The theoretical risks associated with sharing of data should be mindful of the historical success of adversarial machine learning. Additionally, membership inference would allow an attacker to glean sensitive information about the training data; specifically, whether the record attempting to be matched was used to train the model. In either case, synthetic data does not insulate privacy completely.

To summarize, vanilla synthetic data is a fresh act and statutes can either result in too strict restrictions or underestimation of disclosure risks. The two-pronged approach of learning from history and anticipation of risks can help achieve the balance between over- and under-inclusive protections.

Such arguments pave the way to more robust and older solutions like differential privacy.

The legality of differentially-private synthetic datasets

The robust guarantees offered by differential privacy (DP) address data leakage concerns as well as counter adversarial machine learning^. While differential privacy-protected synthetic data is a new technique, it may conditionally prove effective for different statutes.

When considering strict regulations of HIPPA, the promise of plausible deniability introduced by DP could prove to be a more preferred approach.
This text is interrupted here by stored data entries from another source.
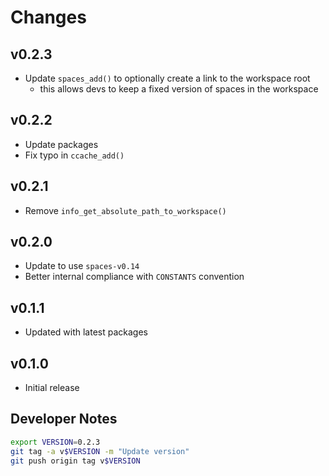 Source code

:# Changes

## v0.2.3

- Update `spaces_add()` to optionally create a link to the workspace root
  - this allows devs to keep a fixed version of spaces in the workspace

## v0.2.2

- Update packages
- Fix typo in `ccache_add()`

## v0.2.1

- Remove `info_get_absolute_path_to_workspace()`

## v0.2.0

- Update to use `spaces-v0.14`
- Better internal compliance with `CONSTANTS` convention

## v0.1.1

- Updated with latest packages

## v0.1.0

- Initial release

## Developer Notes

```sh
export VERSION=0.2.3
git tag -a v$VERSION -m "Update version"
git push origin tag v$VERSION
``` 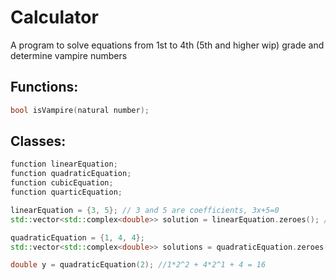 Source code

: # Calculator
A program to solve equations from 1st to 4th (5th and higher wip) grade and determine vampire numbers
## Functions:
```cpp
bool isVampire(natural number);
```
## Classes:
```cpp
function linearEquation;
function quadraticEquation;
function cubicEquation;
function quarticEquation;

linearEquation = {3, 5}; // 3 and 5 are coefficients, 3x+5=0
std::vector<std::complex<double>> solution = linearEquation.zeroes(); //{-5/3,0}

quadraticEquation = {1, 4, 4};
std::vector<std::complex<double>> solutions = quadraticEquation.zeroes(); //{{-2,0}, {-2,0}}

double y = quadraticEquation(2); //1*2^2 + 4*2^1 + 4 = 16
```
In the case of under-inclusive privacy scenarios like the case of Yershov, the court could have approved of the data sharing if the theoretical chances of identification were very low.
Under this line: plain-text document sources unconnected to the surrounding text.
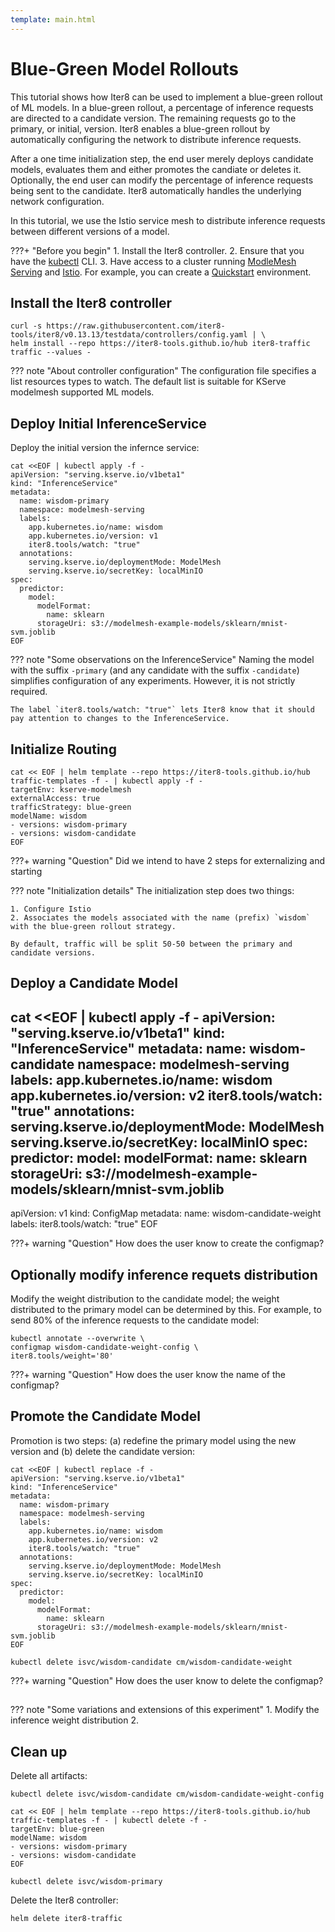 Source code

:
 ```yaml
---
template: main.html
---
```


# Blue-Green Model Rollouts

This tutorial shows how Iter8 can be used to implement a blue-green rollout of ML models. In a blue-green rollout, a percentage of inference requests are directed to a candidate version. The remaining requests go to the primary, or initial, version. Iter8 enables a blue-green rollout by automatically configuring the network to distribute inference requests.

After a one time initialization step, the end user merely deploys candidate models, evaluates them and either promotes the candiate or deletes it. Optionally, the end user can modify the percentage of inference requests being sent to the candidate. Iter8 automatically handles the underlying network configuration.

In this tutorial, we use the Istio service mesh to distribute inference requests between different versions of a model.

???+ "Before you begin"
    1. Install the Iter8 controller.
    2. Ensure that you have the [kubectl](https://kubernetes.io/docs/reference/kubectl/) CLI.
    3. Have access to a cluster running [ModleMesh Serving](https://github.com/kserve/modelmesh-serving) and [Istio](). For example, you can create a [Quickstart](https://github.com/kserve/modelmesh-serving/blob/main/docs/quickstart.md) environment.

## Install the Iter8 controller

```shell
curl -s https://raw.githubusercontent.com/iter8-tools/iter8/v0.13.13/testdata/controllers/config.yaml | \
helm install --repo https://iter8-tools.github.io/hub iter8-traffic traffic --values -
```

??? note "About controller configuration"
    The configuration file specifies a list resources types to watch. The default list is suitable for KServe modelmesh supported ML models. 

## Deploy Initial InferenceService

Deploy the initial version the infernce service:

```shell
cat <<EOF | kubectl apply -f -
apiVersion: "serving.kserve.io/v1beta1"
kind: "InferenceService"
metadata:
  name: wisdom-primary
  namespace: modelmesh-serving
  labels:
    app.kubernetes.io/name: wisdom
    app.kubernetes.io/version: v1
    iter8.tools/watch: "true"
  annotations:
    serving.kserve.io/deploymentMode: ModelMesh
    serving.kserve.io/secretKey: localMinIO
spec:
  predictor:
    model:
      modelFormat:
        name: sklearn
      storageUri: s3://modelmesh-example-models/sklearn/mnist-svm.joblib
EOF
```

??? note "Some observations on the InferenceService"
    Naming the model with the suffix `-primary` (and any candidate with the suffix `-candidate`) simplifies configuration of any experiments. However, it is not strictly required.
    
    The label `iter8.tools/watch: "true"` lets Iter8 know that it should pay attention to changes to the InferenceService.


## Initialize Routing

```shell
cat << EOF | helm template --repo https://iter8-tools.github.io/hub traffic-templates -f - | kubectl apply -f -
targetEnv: kserve-modelmesh
externalAccess: true
trafficStrategy: blue-green
modelName: wisdom
- versions: wisdom-primary
- versions: wisdom-candidate
EOF
```

???+ warning "Question"
    Did we intend to have 2 steps for externalizing and starting

??? note "Initialization details"
    The initialization step does two things:

    1. Configure Istio 
    2. Associates the models associated with the name (prefix) `wisdom` with the blue-green rollout strategy.

    By default, traffic will be split 50-50 between the primary and candidate versions. 

## Deploy a Candidate Model

cat <<EOF | kubectl apply -f -
apiVersion: "serving.kserve.io/v1beta1"
kind: "InferenceService"
metadata:
  name: wisdom-candidate
  namespace: modelmesh-serving
  labels:
    app.kubernetes.io/name: wisdom
    app.kubernetes.io/version: v2
    iter8.tools/watch: "true"
  annotations:
    serving.kserve.io/deploymentMode: ModelMesh
    serving.kserve.io/secretKey: localMinIO
spec:
  predictor:
    model:
      modelFormat:
        name: sklearn
      storageUri: s3://modelmesh-example-models/sklearn/mnist-svm.joblib
---
apiVersion: v1
kind: ConfigMap
metadata:
  name: wisdom-candidate-weight
  labels:
    iter8.tools/watch: "true"
EOF

???+ warning "Question"
    How does the user know to create the configmap?

## Optionally modify inference requets distribution

Modify the weight distribution to the candidate model; the weight distributed to the primary model can be determined by this. For example, to send 80% of the inference requests to the candidate model:

```shell
kubectl annotate --overwrite \
configmap wisdom-candidate-weight-config \
iter8.tools/weight='80'
```

???+ warning "Question"
    How does the user know the name of the configmap?

## Promote the Candidate Model

Promotion is two steps: (a) redefine the primary model using the new version and (b) delete the candidate version:

```shell
cat <<EOF | kubectl replace -f -
apiVersion: "serving.kserve.io/v1beta1"
kind: "InferenceService"
metadata:
  name: wisdom-primary
  namespace: modelmesh-serving
  labels:
    app.kubernetes.io/name: wisdom
    app.kubernetes.io/version: v2
    iter8.tools/watch: "true"
  annotations:
    serving.kserve.io/deploymentMode: ModelMesh
    serving.kserve.io/secretKey: localMinIO
spec:
  predictor:
    model:
      modelFormat:
        name: sklearn
      storageUri: s3://modelmesh-example-models/sklearn/mnist-svm.joblib
EOF
```

```shell
kubectl delete isvc/wisdom-candidate cm/wisdom-candidate-weight
```

???+ warning "Question"
    How does the user know to delete the configmap?

## 

??? note "Some variations and extensions of this experiment" 
    1. Modify the inference weight distribution
    2. 

## Clean up

Delete all artifacts:

```shell
kubectl delete isvc/wisdom-candidate cm/wisdom-candidate-weight-config

cat << EOF | helm template --repo https://iter8-tools.github.io/hub traffic-templates -f - | kubectl delete -f -
targetEnv: blue-green
modelName: wisdom
- versions: wisdom-primary
- versions: wisdom-candidate
EOF

kubectl delete isvc/wisdom-primary
```

Delete the Iter8 controller:

```shell
helm delete iter8-traffic
```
Using differential privacy in combination with synthetic data addresses many concerns that are particular to the data generation process^^. However, it is not a silver bullet to all disclosure risks as no PET can completely solve the database-privacy problem.

Closing thoughts

We can list down three observations from the above discussions:

  1. Synthetic datasets are a promising PET when compared to traditional anonymization techniques like de-identification
  2. The current statutes are open to misinterpretation and do not fully consider the benefits or risks associated with synthetic datasets
  3. Synthetic data, when combined with other PET like differential privacy, may provide more robust privacy-protecting solutions.